¿Y el Estado servidor, para cuándo?

En vez de Estado, lo que tenemos es un paquidermo en esteroides, ahogado en grasa inútil que le impide el cumplimiento de sus fines".

Todavía está pendiente en el Paraguay un gran deba­te: definir qué Estado es el que necesitamos. Porque el que tenemos no nos sir­ve, al menos para los fines de un país en desarrollo, con oportunidades para todos. En vez de Estado, lo que tenemos es un paqui­dermo en esteroides, aho­gado en grasa inútil que le impide el cumplimiento de sus fines. Veamos:

Estado empleador: Entelequia degenerada por la endogamia, que solo existe para emplear recomendados y hordas de políticos planilleros que se transmiten los cargos por herencia familiar durante generaciones. Esta parasitosis crónica ahoga el núcleo de fun­cionarios de carrera que podría hacerlo funcionar mejor si se desprendiera de su costra grasosa.
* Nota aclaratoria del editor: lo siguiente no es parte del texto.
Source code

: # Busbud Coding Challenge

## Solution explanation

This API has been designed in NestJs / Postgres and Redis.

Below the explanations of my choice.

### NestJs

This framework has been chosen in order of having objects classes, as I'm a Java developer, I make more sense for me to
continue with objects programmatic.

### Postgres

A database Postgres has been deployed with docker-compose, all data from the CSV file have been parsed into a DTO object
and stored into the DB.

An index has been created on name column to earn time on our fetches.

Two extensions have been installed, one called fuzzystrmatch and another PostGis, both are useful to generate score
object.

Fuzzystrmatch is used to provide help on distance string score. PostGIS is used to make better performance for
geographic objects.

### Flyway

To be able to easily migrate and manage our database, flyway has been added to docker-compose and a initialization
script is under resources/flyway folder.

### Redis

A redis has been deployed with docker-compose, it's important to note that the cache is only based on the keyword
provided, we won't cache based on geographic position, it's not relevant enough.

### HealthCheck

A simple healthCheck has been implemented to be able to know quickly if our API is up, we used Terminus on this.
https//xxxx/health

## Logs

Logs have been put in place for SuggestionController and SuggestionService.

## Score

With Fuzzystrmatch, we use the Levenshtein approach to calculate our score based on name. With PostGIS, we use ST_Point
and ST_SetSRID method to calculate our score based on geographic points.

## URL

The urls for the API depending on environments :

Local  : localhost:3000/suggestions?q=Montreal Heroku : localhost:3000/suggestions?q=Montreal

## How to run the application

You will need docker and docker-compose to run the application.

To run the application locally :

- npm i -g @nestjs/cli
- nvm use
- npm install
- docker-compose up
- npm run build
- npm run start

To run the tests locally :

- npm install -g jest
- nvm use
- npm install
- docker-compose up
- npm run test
Estado empresario: Ineficiente, minado por la corrupción y administrado por camadas de incom­petentes. Ya se probó que no sirve para producir cemento, alcohol, combus­tibles, telecomunicaciones o acero. Solo funciona a base de subsidios, en su mayor parte gastados en mantener legiones de empleados innecesarios.

Estado pirata: Como los filibusteros del siglo XVII, una verdadera hermandad de piratas se reparte las compras del Estado bajo la engañosa figura de “licitaciones” que no son sino simples entregas de negocios a unos pocos apellidos y empresas. Eso explica verdaderas fortu­nas hechas de la noche a la mañana y sin más trabajo que repartir diezmos en el Estado pirata.

¿Y el Estado servidor? Ese ha quedado postergado porque por el momento no hay plata suficiente para mantener inútiles, subven­cionar empresas ruinosas, llenar los bolsillos de sinvergüenzas y a la vez construir infraestructura y dar la salud, la educación y la seguridad que el ciuda­dano demanda a cambio de los impuestos que paga.

Alguna vez debatiremos en serio qué Estado queremos. Alguna vez…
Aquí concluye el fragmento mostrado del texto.